Wednesday, February 4, 2009

Is Slots Gamble Paying Off?

WaPo has an interesting story about efforts by state leaders to bring slot machines to Maryland.

State Senate President Thomas V. Mike Miller says we all might have to start preparing for the reality that slots revenue will not meet expectations in coming years, when the program was expected to yield more than $600 million a year for education programs.

The plan envisioned slots venues at five sites in Allegany, Anne Arundel, Cecil and Worcester counties and Baltimore. On Monday, the commission handling bids announced that it had received six bids for 10,550 machines. Commission Chairman Donald Fry lowered that figure to 6,550 yesterday and said the commission will discuss the status of two bidders next week.

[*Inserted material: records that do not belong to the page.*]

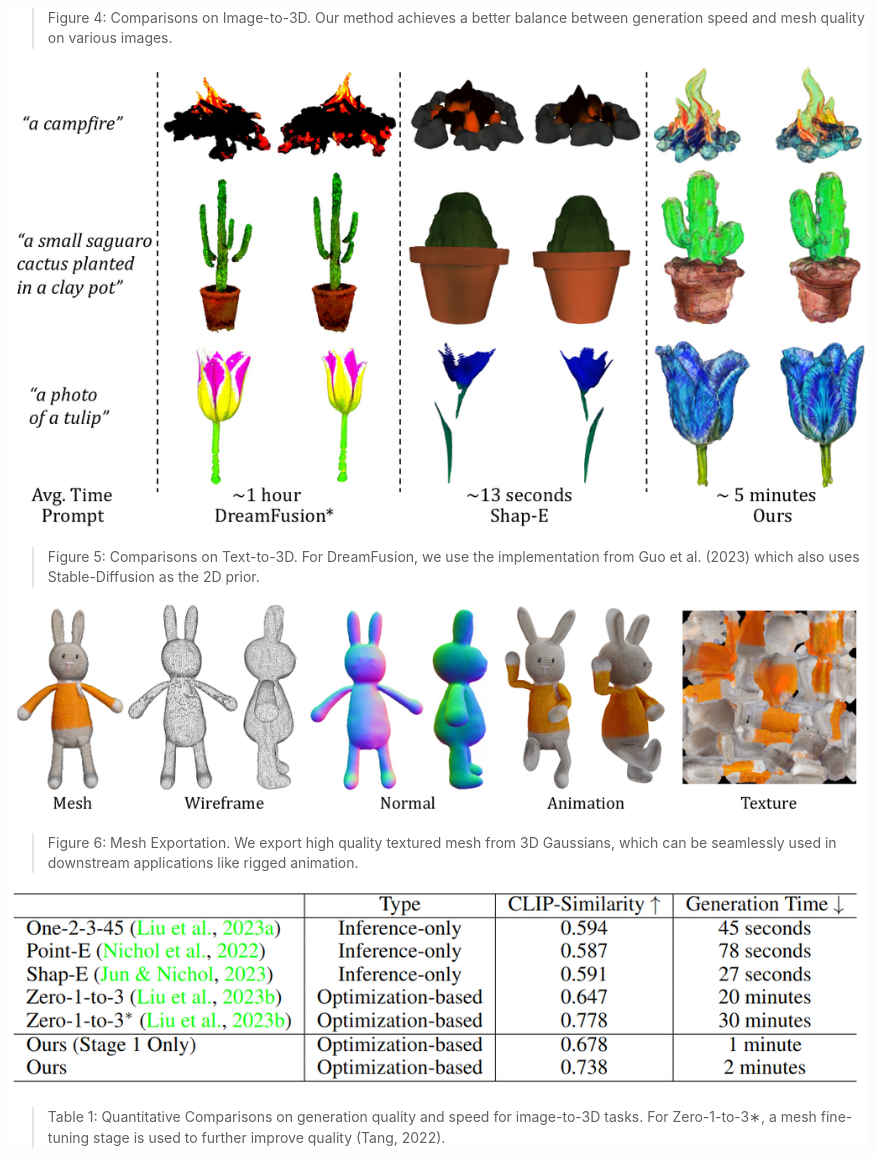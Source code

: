 > Figure 4: Comparisons on Image-to-3D. Our method achieves a better balance between generation speed and mesh quality on various images.

![fig5](img/DGGSfE3CC/fig5.png)
> Figure 5: Comparisons on Text-to-3D. For DreamFusion, we use the implementation from Guo et al. (2023) which also uses Stable-Diffusion as the 2D prior.

![fig6](img/DGGSfE3CC/fig6.png)
> Figure 6: Mesh Exportation. We export high quality textured mesh from 3D Gaussians, which can be seamlessly used in downstream applications like rigged animation.

![tab1](img/DGGSfE3CC/tab1.png)
> Table 1: Quantitative Comparisons on generation quality and speed for image-to-3D tasks.  For Zero-1-to-3∗, a mesh fine-tuning stage is used to further improve quality (Tang, 2022).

One of those facing disqualification is the Maryland Jockey Club, which has proposed putting slots at its Laurel Park racetrack in Anne Arundel. If disqualified, that would leave one other bid for the Anne Arundel site: a proposal by Baltimore-based Cordish to put 4,750 machines at Arundel Mills Mall, which is stirring controversy.

And there's this little curious fact in the story about the six "competitive" bidders:

If the two bidders are disqualified, the state will be left with four applicants, with one each for four of the five authorized sites.

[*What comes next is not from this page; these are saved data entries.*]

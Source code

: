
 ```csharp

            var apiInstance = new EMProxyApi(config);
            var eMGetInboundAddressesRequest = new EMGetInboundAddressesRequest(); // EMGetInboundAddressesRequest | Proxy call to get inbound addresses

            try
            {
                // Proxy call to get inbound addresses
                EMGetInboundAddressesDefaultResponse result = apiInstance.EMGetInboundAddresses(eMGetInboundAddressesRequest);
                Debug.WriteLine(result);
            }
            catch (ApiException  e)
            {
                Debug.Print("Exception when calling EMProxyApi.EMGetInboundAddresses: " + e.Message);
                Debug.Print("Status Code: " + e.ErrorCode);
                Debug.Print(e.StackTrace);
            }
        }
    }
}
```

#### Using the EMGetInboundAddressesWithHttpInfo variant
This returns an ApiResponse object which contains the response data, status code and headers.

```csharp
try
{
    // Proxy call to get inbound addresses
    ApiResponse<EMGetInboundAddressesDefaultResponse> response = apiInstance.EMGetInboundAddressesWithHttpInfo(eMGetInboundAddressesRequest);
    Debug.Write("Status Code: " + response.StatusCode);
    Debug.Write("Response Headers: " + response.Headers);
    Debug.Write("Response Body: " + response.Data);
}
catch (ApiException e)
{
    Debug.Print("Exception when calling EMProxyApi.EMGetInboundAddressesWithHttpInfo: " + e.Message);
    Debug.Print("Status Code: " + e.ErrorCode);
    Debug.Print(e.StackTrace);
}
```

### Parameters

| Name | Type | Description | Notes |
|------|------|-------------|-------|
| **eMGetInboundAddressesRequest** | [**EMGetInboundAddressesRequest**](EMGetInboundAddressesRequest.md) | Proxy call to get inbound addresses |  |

State leaders, including Gov. O'Malley are counseling patience, the story says. And some are thinking about ways to encourage more participation.

Some lawmakers have raised the possibility of letting operators keep a greater percentage of earnings to make the sites more attractive. The law allows operators to keep 33 percent, one of the lowest shares in the country.

Is this what voters expected when they approved the slots referendum?